Most people regard estate planning as being beneficial to only the members of the specific family involved, an organization formed more than half a century ago takes a much broader view.
“Estate planning, effectively done, is of paramount benefit to the community as a whole,” was one of the basic principles on which the National Association of Estate Planners and Council was formed in 1962, which formal incorporation as a nonprofit taking place the following year.
While not all estate planners belong to this longstanding organization, it’s a safe that the vast majority also holds that fundamental conviction.
The second founding principle for NAEPC, according to the website, is that the best approach to estate planning takes place through the formation of estate planning councils.
“The team approach will produce the best result,” the site states.
Support for this tenet may not be nearly as widespread as the way effective estate planning is of great value to society at large, but it’s something for people to consider when they decide to get their affairs in order.
“The initial concept for estate planning councils began with bank trust officers and life underwriters in the early 1930s,” the history section of the NAEPC site states. “In 1937 the Trust Division of the American Bankers Association and the National Association of Life Underwriters adopted Companion Resolutions which endorsed the establishment of Life Insurance-Trust Councils.
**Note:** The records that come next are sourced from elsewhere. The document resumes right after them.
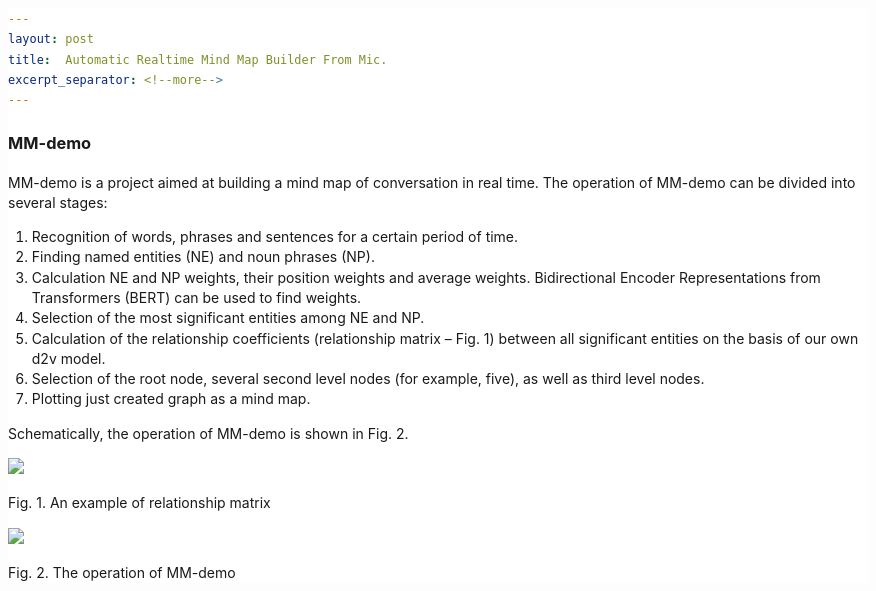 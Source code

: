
 ```yaml
---
layout: post
title:  Automatic Realtime Mind Map Builder From Mic.
excerpt_separator: <!--more-->
---
```


### MM-demo
MM-demo is a project aimed at building a mind map of conversation in real time. The operation of MM-demo can be divided into several stages:




1. Recognition of words, phrases and sentences for a certain period of time.
2. Finding named entities (NE) and noun phrases (NP).
3. Calculation NE and NP weights, their position weights and average weights. Bidirectional Encoder Representations from Transformers (BERT) can be used to find weights.
4. Selection of the most significant entities among NE and NP.
5. Calculation of the relationship coefficients (relationship matrix – Fig. 1) between all significant entities on the basis of our own d2v model.
6. Selection of the root node, several second level nodes (for example, five), as well as third level nodes.
7. Plotting just created graph as a mind map.



Schematically, the operation of MM-demo is shown in Fig. 2.

<img src="http://blog.ai-labs.org/media/images/relationship-matrix.png" width="100%">

Fig. 1. An example of relationship matrix

<img src="http://blog.ai-labs.org/media/images/operation-of-MM-demo.png" width="100%">

Fig. 2. The operation of MM-demo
A Guide for Forming Life Insurance – Trust and Estate Planning Councils was published jointly by these organizations between 1937 and 1959.”
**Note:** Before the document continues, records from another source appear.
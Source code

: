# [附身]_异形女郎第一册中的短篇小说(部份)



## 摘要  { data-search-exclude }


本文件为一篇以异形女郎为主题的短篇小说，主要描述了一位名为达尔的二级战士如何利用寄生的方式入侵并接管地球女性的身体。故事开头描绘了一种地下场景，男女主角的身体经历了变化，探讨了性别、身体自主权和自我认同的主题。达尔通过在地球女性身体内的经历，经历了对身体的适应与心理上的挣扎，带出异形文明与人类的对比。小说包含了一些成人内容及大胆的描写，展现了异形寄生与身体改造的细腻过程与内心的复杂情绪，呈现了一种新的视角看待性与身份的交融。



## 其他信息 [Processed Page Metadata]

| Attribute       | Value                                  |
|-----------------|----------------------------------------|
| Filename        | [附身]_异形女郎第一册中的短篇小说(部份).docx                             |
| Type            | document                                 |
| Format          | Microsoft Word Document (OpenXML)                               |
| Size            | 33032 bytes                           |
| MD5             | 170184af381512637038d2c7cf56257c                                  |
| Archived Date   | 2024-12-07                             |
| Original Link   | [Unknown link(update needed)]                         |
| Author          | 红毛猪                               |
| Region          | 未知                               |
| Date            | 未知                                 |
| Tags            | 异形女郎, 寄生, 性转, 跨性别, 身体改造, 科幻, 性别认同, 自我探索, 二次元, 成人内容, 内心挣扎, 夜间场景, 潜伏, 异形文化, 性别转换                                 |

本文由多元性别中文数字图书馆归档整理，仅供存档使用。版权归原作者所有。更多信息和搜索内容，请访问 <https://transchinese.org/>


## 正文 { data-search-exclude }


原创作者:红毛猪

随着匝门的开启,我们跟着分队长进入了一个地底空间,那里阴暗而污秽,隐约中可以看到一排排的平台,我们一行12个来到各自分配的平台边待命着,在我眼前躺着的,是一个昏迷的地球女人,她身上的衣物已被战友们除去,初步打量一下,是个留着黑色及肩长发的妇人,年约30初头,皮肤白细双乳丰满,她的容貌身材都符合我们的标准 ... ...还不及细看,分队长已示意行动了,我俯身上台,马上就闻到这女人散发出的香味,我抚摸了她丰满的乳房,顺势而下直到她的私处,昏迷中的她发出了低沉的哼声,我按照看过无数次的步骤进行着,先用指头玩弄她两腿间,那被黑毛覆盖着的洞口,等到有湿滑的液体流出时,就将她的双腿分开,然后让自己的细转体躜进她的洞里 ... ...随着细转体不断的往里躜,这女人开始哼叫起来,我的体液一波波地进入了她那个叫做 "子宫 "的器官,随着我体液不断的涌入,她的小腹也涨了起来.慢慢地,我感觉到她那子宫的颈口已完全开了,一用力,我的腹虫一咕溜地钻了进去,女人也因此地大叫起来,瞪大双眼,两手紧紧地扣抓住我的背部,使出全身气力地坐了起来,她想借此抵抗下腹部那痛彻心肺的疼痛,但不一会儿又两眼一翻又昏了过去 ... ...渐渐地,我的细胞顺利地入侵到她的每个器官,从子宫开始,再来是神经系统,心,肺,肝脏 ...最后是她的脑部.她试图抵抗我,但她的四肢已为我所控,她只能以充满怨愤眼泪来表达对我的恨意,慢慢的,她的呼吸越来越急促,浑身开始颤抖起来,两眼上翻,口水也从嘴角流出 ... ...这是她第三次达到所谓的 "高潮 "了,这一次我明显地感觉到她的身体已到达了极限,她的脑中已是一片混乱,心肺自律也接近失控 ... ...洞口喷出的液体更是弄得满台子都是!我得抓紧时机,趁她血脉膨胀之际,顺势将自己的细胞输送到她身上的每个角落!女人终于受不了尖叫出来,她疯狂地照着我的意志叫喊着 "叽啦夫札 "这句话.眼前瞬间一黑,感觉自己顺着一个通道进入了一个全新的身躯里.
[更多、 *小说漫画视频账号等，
This guide offered up six purposes for the estate planning council movement:
- Enabling life underwriters, trust officers, attorneys, and accountants to become better acquainted
- Developing mutual trust and understanding
- Learning to cooperate, confident that there is no competition among the groups
- Learning more about each others’ business
- Knowing experts in each others’ fields and having the confidence and trust to call on them for their services
- Giving, through this cooperation and study, much improved service to clients
A decision by a client to incorporate each of the four estate planning disciplines, which are attorney, accountant, insurance and financial planner and trust officer, may seem more expensive, but may also yield the best results.